*What needs to be done*.
Please return each of the entries exactly, minus their pictures.

BEGIN Given records

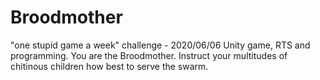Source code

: # Broodmother
"one stupid game a week" challenge - 2020/06/06
Unity game, RTS and programming.  You are the Broodmother.  Instruct your multitudes of chitinous children how best to serve the swarm. 

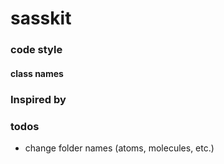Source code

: # sasskit

### code style

#### class names

#### 

### Inspired by


### todos

- change folder names (atoms, molecules, etc.)

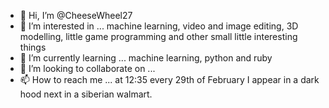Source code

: - 👋 Hi, I’m @CheeseWheel27
- 👀 I’m interested in ... machine learning, video and image editing, 3D modelling, little game programming and other small little interesting things
- 🌱 I’m currently learning ... machine learning, python and ruby
- 💞️ I’m looking to collaborate on ...
- 📫 How to reach me ... at 12:35 every 29th of February I appear in a dark hood next in a siberian walmart.

<!---
CheeseWheel27/CheeseWheel27 is a ✨ special ✨ repository because its `README.md` (this file) appears on your GitHub profile.
You can click the Preview link to take a look at your changes.
--->
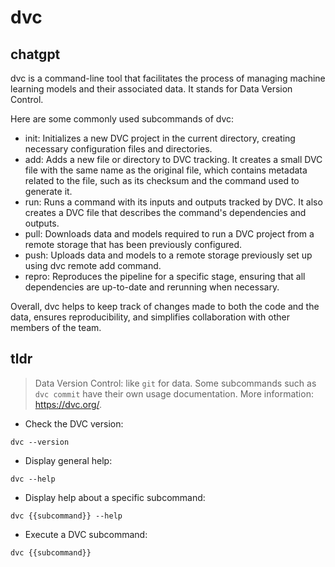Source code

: # dvc 
## chatgpt 
dvc is a command-line tool that facilitates the process of managing machine learning models and their associated data. It stands for Data Version Control.

Here are some commonly used subcommands of dvc:

- init: Initializes a new DVC project in the current directory, creating necessary configuration files and directories.
- add: Adds a new file or directory to DVC tracking. It creates a small DVC file with the same name as the original file, which contains metadata related to the file, such as its checksum and the command used to generate it.
- run: Runs a command with its inputs and outputs tracked by DVC. It also creates a DVC file that describes the command's dependencies and outputs.
- pull: Downloads data and models required to run a DVC project from a remote storage that has been previously configured.
- push: Uploads data and models to a remote storage previously set up using dvc remote add command.
- repro: Reproduces the pipeline for a specific stage, ensuring that all dependencies are up-to-date and rerunning when necessary.

Overall, dvc helps to keep track of changes made to both the code and the data, ensures reproducibility, and simplifies collaboration with other members of the team. 

## tldr 
 
> Data Version Control: like `git` for data.
> Some subcommands such as `dvc commit` have their own usage documentation.
> More information: <https://dvc.org/>.

- Check the DVC version:

`dvc --version`

- Display general help:

`dvc --help`

- Display help about a specific subcommand:

`dvc {{subcommand}} --help`

- Execute a DVC subcommand:

`dvc {{subcommand}}`

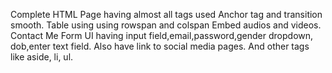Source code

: Complete HTML Page having almost all tags used
Anchor tag and transition smooth.
Table using using rowspan and colspan
Embed audios and videos.
Contact Me Form UI having input field,email,password,gender dropdown, dob,enter text field.
Also have link to social media pages.
And other tags like aside, li, ul.
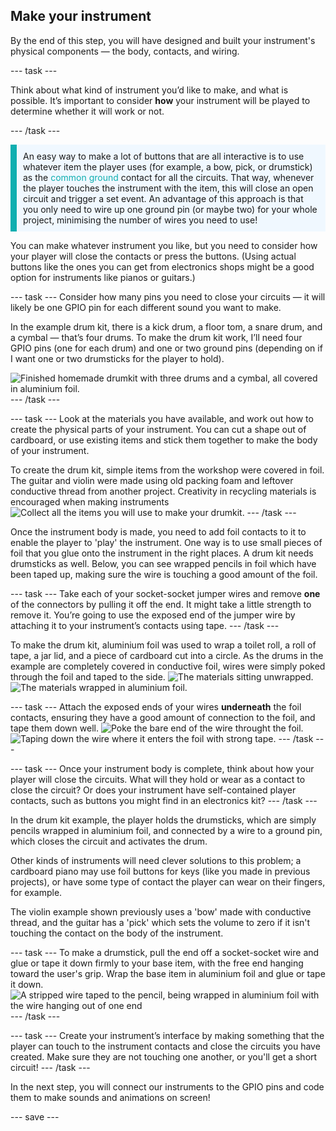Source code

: ## Make your instrument

By the end of this step, you will have designed and built your instrument's physical components — the body, contacts, and wiring. 

--- task ---

Think about what kind of instrument you’d like to make, and what is possible. It’s important to consider **how** your instrument will be played to determine whether it will work or not.

--- /task --- 

<p style="border-left: solid; border-width:10px; border-color: #0faeb0; background-color: aliceblue; padding: 10px;">
An easy way to make a lot of buttons that are all interactive is to use whatever item the player uses (for example, a bow, pick, or drumstick) as the <span style="color: #0faeb0">common ground</span> contact for all the circuits. That way, whenever the player touches the instrument with the item, this will close an open circuit and trigger a set event. An advantage of this approach is that you only need to wire up one ground pin (or maybe two) for your whole project, minimising the number of wires you need to use!
</p>

You can make whatever instrument you like, but you need to consider how your player will close the contacts or press the buttons. (Using actual buttons like the ones you can get from electronics shops might be a good option for instruments like pianos or guitars.)

--- task ---
Consider how many pins you need to close your circuits — it will likely be one GPIO pin for each different sound you want to make.

In the example drum kit, there is a kick drum, a floor tom, a snare drum, and a cymbal — that’s four drums. To make the drum kit work, I’ll need four GPIO pins (one for each drum) and one or two ground pins (depending on if I want one or two drumsticks for the player to hold). 

![Finished homemade drumkit with three drums and a cymbal, all covered in aluminium foil.](images/drumkit-complete.jpg)
--- /task ---

--- task ---
Look at the materials you have available, and work out how to create the physical parts of your instrument. You can cut a shape out of cardboard, or use existing items and stick them together to make the body of your instrument. 

To create the drum kit, simple items from the workshop were covered in foil. The guitar and violin were made using old packing foam and leftover conductive thread from another project. Creativity in recycling materials is encouraged when making instruments![Collect all the items you will use to make your drumkit.](images/materials.jpg)
--- /task ---

Once the instrument body is made, you need to add foil contacts to it to enable the player to 'play' the instrument. One way is to use small pieces of foil that you glue onto the instrument in the right places. A drum kit needs drumsticks as well. Below, you can see wrapped pencils in foil which have been taped up, making sure the wire is touching a good amount of the foil.

--- task ---
Take each of your socket-socket jumper wires and remove **one** of the connectors by pulling it off the end. It might take a little strength to remove it. You’re going to use the exposed end of the jumper wire by attaching it to your instrument’s contacts using tape. 
--- /task ---

To make the drum kit, aluminium foil was used to wrap a toilet roll, a roll of tape, a jar lid, and a piece of cardboard cut into a circle. As the drums in the example are completely covered in conductive foil, wires were simply poked through the foil and taped to the side. 
![The materials sitting unwrapped.](images/stuff.jpg)
![The materials wrapped in aluminium foil.](images/stuff-wrapped.jpg)

--- task ---
Attach the exposed ends of your wires **underneath** the foil contacts, ensuring they have a good amount of connection to the foil, and tape them down well.
![Poke the bare end of the wire throught the foil.](images/insert-wire.jpg)
![Taping down the wire where it enters the foil with strong tape.](images/tape-wire.jpg)
--- /task ---

--- task ---
Once your instrument body is complete, think about how your player will close the circuits. 
What will they hold or wear as a contact to close the circuit? 
Or does your instrument have self-contained player contacts, such as buttons you might find in an electronics kit? 
--- /task ---

In the drum kit example, the player holds the drumsticks, which are simply pencils wrapped in aluminium foil, and connected by a wire to a ground pin, which closes the circuit and activates the drum. 

Other kinds of instruments will need clever solutions to this problem; a cardboard piano may use foil buttons for keys (like you made in previous projects), or have some type of contact the player can wear on their fingers, for example. 

The violin example shown previously uses a 'bow' made with conductive thread, and the guitar has a 'pick' which sets the volume to zero if it isn't touching the contact on the body of the instrument.

--- task ---
To make a drumstick, pull the end off a socket-socket wire and glue or tape it down firmly to your base item, with the free end hanging toward the user's grip. Wrap the base item in aluminium foil and glue or tape it down.
![A stripped wire taped to the pencil, being wrapped in aluminium foil with the wire hanging out of one end](images/9-interaction-tool.jpg)
--- /task ---

--- task ---
Create your instrument’s interface by making something that the player can touch to the instrument contacts and close the circuits you have created. Make sure they are not touching one another, or you'll get a short circuit!
--- /task ---

In the next step, you will connect our instruments to the GPIO pins and code them to make sounds and animations on screen!

--- save ---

END Given records

*Output*.
Source code

: # Broodmother
"one stupid game a week" challenge - 2020/06/06
Unity game, RTS and programming.  You are the Broodmother.  Instruct your multitudes of chitinous children how best to serve the swarm. 

Source code

: # sasskit

### code style

#### class names

#### 

### Inspired by


### todos

- change folder names (atoms, molecules, etc.)

Source code

: - 👋 Hi, I’m @CheeseWheel27
- 👀 I’m interested in ... machine learning, video and image editing, 3D modelling, little game programming and other small little interesting things
- 🌱 I’m currently learning ... machine learning, python and ruby
- 💞️ I’m looking to collaborate on ...
- 📫 How to reach me ... at 12:35 every 29th of February I appear in a dark hood next in a siberian walmart.

<!---
CheeseWheel27/CheeseWheel27 is a ✨ special ✨ repository because its `README.md` (this file) appears on your GitHub profile.
You can click the Preview link to take a look at your changes.
--->
Source code

: # dvc 
## chatgpt 
dvc is a command-line tool that facilitates the process of managing machine learning models and their associated data. It stands for Data Version Control.

Here are some commonly used subcommands of dvc:

- init: Initializes a new DVC project in the current directory, creating necessary configuration files and directories.
- add: Adds a new file or directory to DVC tracking. It creates a small DVC file with the same name as the original file, which contains metadata related to the file, such as its checksum and the command used to generate it.
- run: Runs a command with its inputs and outputs tracked by DVC. It also creates a DVC file that describes the command's dependencies and outputs.
- pull: Downloads data and models required to run a DVC project from a remote storage that has been previously configured.
- push: Uploads data and models to a remote storage previously set up using dvc remote add command.
- repro: Reproduces the pipeline for a specific stage, ensuring that all dependencies are up-to-date and rerunning when necessary.

Overall, dvc helps to keep track of changes made to both the code and the data, ensures reproducibility, and simplifies collaboration with other members of the team. 

## tldr 
 
> Data Version Control: like `git` for data.
> Some subcommands such as `dvc commit` have their own usage documentation.
> More information: <https://dvc.org/>.

- Check the DVC version:

`dvc --version`

- Display general help:

`dvc --help`

- Display help about a specific subcommand:

`dvc {{subcommand}} --help`

- Execute a DVC subcommand:

`dvc {{subcommand}}`

Source code

: Complete HTML Page having almost all tags used
Anchor tag and transition smooth.
Table using using rowspan and colspan
Embed audios and videos.
Contact Me Form UI having input field,email,password,gender dropdown, dob,enter text field.
Also have link to social media pages.
And other tags like aside, li, ul.
Source code

: ## Make your instrument

By the end of this step, you will have designed and built your instrument's physical components — the body, contacts, and wiring. 

--- task ---

Think about what kind of instrument you’d like to make, and what is possible. It’s important to consider **how** your instrument will be played to determine whether it will work or not.

--- /task --- 

<p style="border-left: solid; border-width:10px; border-color: #0faeb0; background-color: aliceblue; padding: 10px;">
An easy way to make a lot of buttons that are all interactive is to use whatever item the player uses (for example, a bow, pick, or drumstick) as the <span style="color: #0faeb0">common ground</span> contact for all the circuits. That way, whenever the player touches the instrument with the item, this will close an open circuit and trigger a set event. An advantage of this approach is that you only need to wire up one ground pin (or maybe two) for your whole project, minimising the number of wires you need to use!
</p>

You can make whatever instrument you like, but you need to consider how your player will close the contacts or press the buttons. (Using actual buttons like the ones you can get from electronics shops might be a good option for instruments like pianos or guitars.)

--- task ---
Consider how many pins you need to close your circuits — it will likely be one GPIO pin for each different sound you want to make.

In the example drum kit, there is a kick drum, a floor tom, a snare drum, and a cymbal — that’s four drums. To make the drum kit work, I’ll need four GPIO pins (one for each drum) and one or two ground pins (depending on if I want one or two drumsticks for the player to hold). 

![Finished homemade drumkit with three drums and a cymbal, all covered in aluminium foil.](images/drumkit-complete.jpg)
--- /task ---

--- task ---
Look at the materials you have available, and work out how to create the physical parts of your instrument. You can cut a shape out of cardboard, or use existing items and stick them together to make the body of your instrument. 

To create the drum kit, simple items from the workshop were covered in foil. The guitar and violin were made using old packing foam and leftover conductive thread from another project. Creativity in recycling materials is encouraged when making instruments![Collect all the items you will use to make your drumkit.](images/materials.jpg)
--- /task ---

Once the instrument body is made, you need to add foil contacts to it to enable the player to 'play' the instrument. One way is to use small pieces of foil that you glue onto the instrument in the right places. A drum kit needs drumsticks as well. Below, you can see wrapped pencils in foil which have been taped up, making sure the wire is touching a good amount of the foil.

--- task ---
Take each of your socket-socket jumper wires and remove **one** of the connectors by pulling it off the end. It might take a little strength to remove it. You’re going to use the exposed end of the jumper wire by attaching it to your instrument’s contacts using tape. 
--- /task ---

To make the drum kit, aluminium foil was used to wrap a toilet roll, a roll of tape, a jar lid, and a piece of cardboard cut into a circle. As the drums in the example are completely covered in conductive foil, wires were simply poked through the foil and taped to the side. 
![The materials sitting unwrapped.](images/stuff.jpg)
![The materials wrapped in aluminium foil.](images/stuff-wrapped.jpg)

--- task ---
Attach the exposed ends of your wires **underneath** the foil contacts, ensuring they have a good amount of connection to the foil, and tape them down well.
![Poke the bare end of the wire throught the foil.](images/insert-wire.jpg)
![Taping down the wire where it enters the foil with strong tape.](images/tape-wire.jpg)
--- /task ---

--- task ---
Once your instrument body is complete, think about how your player will close the circuits. 
What will they hold or wear as a contact to close the circuit? 
Or does your instrument have self-contained player contacts, such as buttons you might find in an electronics kit? 
--- /task ---

In the drum kit example, the player holds the drumsticks, which are simply pencils wrapped in aluminium foil, and connected by a wire to a ground pin, which closes the circuit and activates the drum. 

Other kinds of instruments will need clever solutions to this problem; a cardboard piano may use foil buttons for keys (like you made in previous projects), or have some type of contact the player can wear on their fingers, for example. 

The violin example shown previously uses a 'bow' made with conductive thread, and the guitar has a 'pick' which sets the volume to zero if it isn't touching the contact on the body of the instrument.

--- task ---
To make a drumstick, pull the end off a socket-socket wire and glue or tape it down firmly to your base item, with the free end hanging toward the user's grip. Wrap the base item in aluminium foil and glue or tape it down.
![A stripped wire taped to the pencil, being wrapped in aluminium foil with the wire hanging out of one end](images/9-interaction-tool.jpg)
--- /task ---

--- task ---
Create your instrument’s interface by making something that the player can touch to the instrument contacts and close the circuits you have created. Make sure they are not touching one another, or you'll get a short circuit!
--- /task ---

In the next step, you will connect our instruments to the GPIO pins and code them to make sounds and animations on screen!

--- save ---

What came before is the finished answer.